**Given entries**
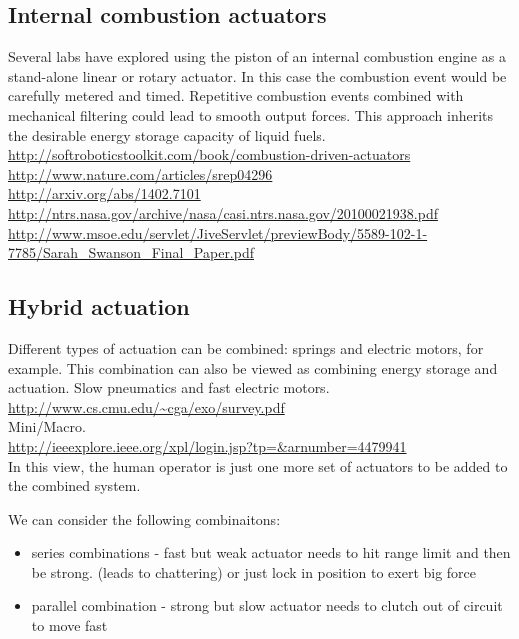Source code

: \documentclass[letterpaper,12pt,fullpage]{article}
\begin{document}
\subsection{Internal combustion actuators}

Several labs have explored using the piston of an internal combustion
engine as a stand-alone linear or rotary actuator. In this case
the combustion event would be carefully metered and timed. Repetitive
combustion events combined with mechanical filtering could lead to smooth
output forces. This approach inherits the desirable energy storage capacity
of liquid fuels.\\ 
\url{http://softroboticstoolkit.com/book/combustion-driven-actuators}\\
\url{http://www.nature.com/articles/srep04296}\\
\url{http://arxiv.org/abs/1402.7101}\\
\url{http://ntrs.nasa.gov/archive/nasa/casi.ntrs.nasa.gov/20100021938.pdf}\\
\url{http://www.msoe.edu/servlet/JiveServlet/previewBody/5589-102-1-7785/Sarah_Swanson_Final_Paper.pdf}

\subsection{Hybrid actuation}

Different types of actuation can be combined: springs and electric motors,
for example. This combination can also be viewed as combining energy
storage and actuation. Slow pneumatics and fast electric motors.\\
\url{http://www.cs.cmu.edu/~cga/exo/survey.pdf}\\
Mini/Macro.\\
\url{http://ieeexplore.ieee.org/xpl/login.jsp?tp=&arnumber=4479941}\\
In this view, the human operator is just
one more set of actuators to be added to the combined system.

We can consider the following combinaitons:
\begin{itemize}
\item
series combinations - fast but weak actuator needs to hit range limit and then be strong. (leads to chattering) or just lock in position to exert big force
\item
parallel combination - strong but slow actuator needs to clutch out of circuit to move fast
\end{itemize}
\end{document}
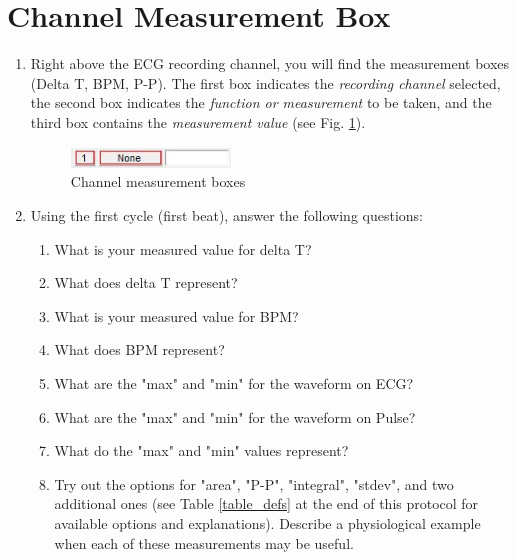 \documentclass{article}
\begin{document}
\section*{Channel Measurement Box}
\begin{enumerate}
	\item Right above the ECG recording channel, you will find the measurement boxes (Delta T, BPM, P-P). The first box indicates the \textit{recording channel} selected, the second box indicates the \textit{function or measurement} to be taken, and the third box contains the \textit{measurement value} (see Fig. \ref{meas_box}).
	
		\begin{figure}[h]
		\includegraphics[width=0.4\textwidth]{../images/BIOPAC_16.jpg}
		\centering
		\caption{Channel measurement boxes}
		\label{meas_box}
		\end{figure}
		
	\item Using the first cycle (first beat), answer the following questions:
		\begin{enumerate}
			\item What is your measured value for delta T?
			\item What does delta T represent?
			\item What is your measured value for BPM?
			\item What does BPM represent?
			\item What are the "max" and "min" for the waveform on ECG?
			\item What are the "max" and "min" for the waveform on Pulse?
			\item What do the "max" and "min" values represent?
			\item Try out the options for "area", "P-P", "integral", "stdev", and two additional ones (see Table \ref{table_defs} at the end of this protocol for available options and explanations). Describe a physiological example when each of these measurements may be useful.
		\end{enumerate}
\end{enumerate}
\end{document}
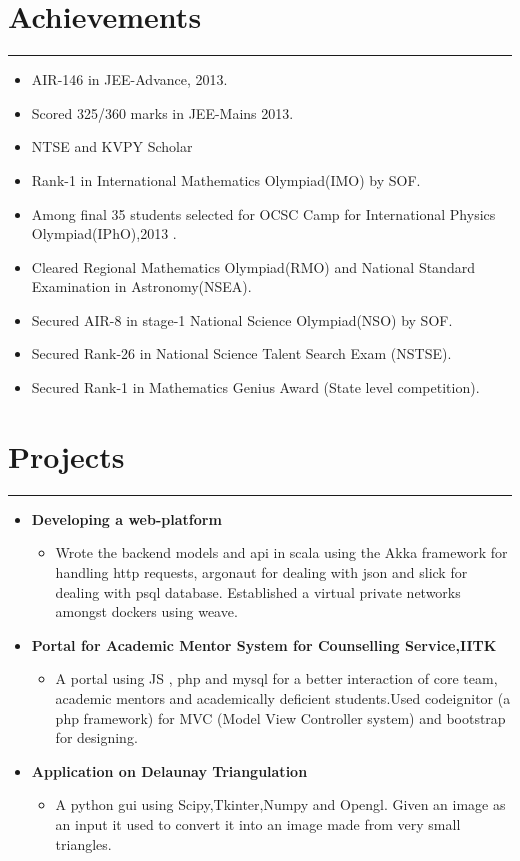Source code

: \documentclass[a4paper]{article}
\begin{document}
 \section*{Achievements}
 \hrule
 \vspace{3mm}
  \begin{itemize}
   \item AIR-146 in JEE-Advance, 2013.	
   \item Scored 325/360 marks in JEE-Mains 2013.
   \item NTSE and KVPY Scholar 
   \item Rank-1 in International Mathematics Olympiad(IMO) by SOF.
   \item Among final 35 students selected for OCSC Camp for International Physics Olympiad(IPhO),2013 .
   \item Cleared Regional Mathematics Olympiad(RMO) and National Standard Examination in Astronomy(NSEA).
   \item Secured AIR-8 in stage-1 National Science Olympiad(NSO) by SOF.
   \item Secured Rank-26 in National Science Talent Search Exam (NSTSE).
   \item Secured Rank-1 in Mathematics Genius Award (State level competition).  
  \end{itemize}
 
 
\section*{Projects}
\hrule
\vspace{3mm}
  \begin{itemize}
  \item
   \textbf{Developing a web-platform}
  \begin{itemize}
	   \item Wrote the backend models and api in scala using the Akka framework for handling http requests, argonaut for dealing with json and slick for dealing with psql database.
        Established a virtual private networks amongst dockers using weave.
    \end{itemize}
   \item 
   \textbf{Portal for Academic Mentor System for Counselling Service,IITK}
	   \begin{itemize}
	    \item A portal using JS , php and mysql for a better interaction of core team, academic mentors and academically 
		  deficient students.Used codeignitor (a php framework) for MVC (Model View Controller system) 
		  and bootstrap for designing.
	   \end{itemize}
    \item
      \textbf{Application on Delaunay  Triangulation}
	\begin{itemize}
	 \item A python gui using Scipy,Tkinter,Numpy and Opengl. 
	      Given an image as an input it used to convert it into an image made from very small triangles.
	\end{itemize}
  \end{itemize}
\end{document}
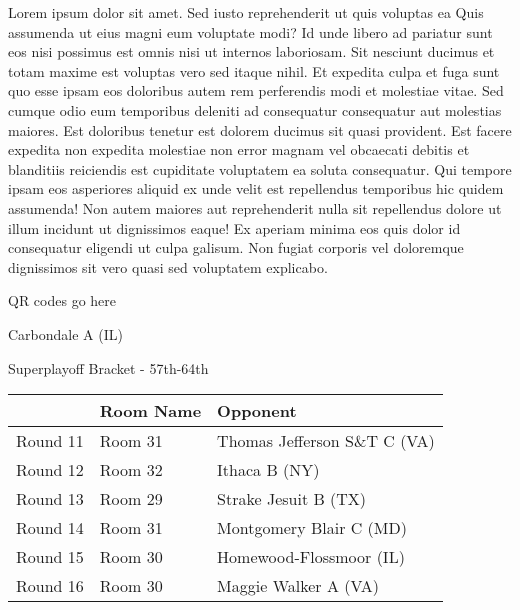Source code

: \documentclass{article}%
\begin{document}
\vspace*{8pt}%
\linebreak%
\newline%
\newline%
    Lorem ipsum dolor sit amet. Sed iusto reprehenderit ut quis voluptas ea Quis assumenda ut eius magni eum voluptate modi? Id unde libero ad pariatur sunt eos nisi possimus est omnis nisi ut internos laboriosam. Sit nesciunt ducimus et totam maxime est voluptas vero sed itaque nihil. Et expedita culpa et fuga sunt quo esse ipsam eos doloribus autem rem perferendis modi et molestiae vitae.\newline%
\newline%
    Sed cumque odio eum temporibus deleniti ad consequatur consequatur aut molestias maiores. Est doloribus tenetur est dolorem ducimus sit quasi provident. Est facere expedita non expedita molestiae non error magnam vel obcaecati debitis et blanditiis reiciendis est cupiditate voluptatem ea soluta consequatur. Qui tempore ipsam eos asperiores aliquid ex unde velit est repellendus temporibus hic quidem assumenda!\newline%
\newline%
    Non autem maiores aut reprehenderit nulla sit repellendus dolore ut illum incidunt ut dignissimos eaque! Ex aperiam minima eos quis dolor id consequatur eligendi ut culpa galisum. Non fugiat corporis vel doloremque dignissimos sit vero quasi sed voluptatem explicabo.\newline%
\newline%
\vspace*{30pt}%
\begin{center}%
\begin{Huge}%
QR codes go here%
\end{Huge}%
\end{center}%
\newpage%
\begin{center}%
\begin{Huge}%
Carbondale A (IL)%
\end{Huge}%
\vspace*{8pt}%
\linebreak%
\begin{Large}%
Superplayoff Bracket {-} 57th{-}64th%
\end{Large}%
\end{center}%
%
\begin{tabularx}{\textwidth}{|c|Y|Y|}%
\hline%
&Room Name&Opponent\\%
\hline%
Round 11&Room 31&Thomas Jefferson S\&T C (VA)\\%
Round 12&Room 32&Ithaca B (NY)\\%
Round 13&Room 29&Strake Jesuit B (TX)\\%
Round 14&Room 31&Montgomery Blair C (MD)\\%
Round 15&Room 30&Homewood{-}Flossmoor (IL)\\%
Round 16&Room 30&Maggie Walker A (VA)\\%
\hline%
\end{tabularx}%
\end{document}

**Task to carry out**
Filtering the entries above by the word "represent", copy each line that matches.

**Solved exercise**
			\item What does delta T represent?
			\item What does BPM represent?
			\item What do the "max" and "min" values represent?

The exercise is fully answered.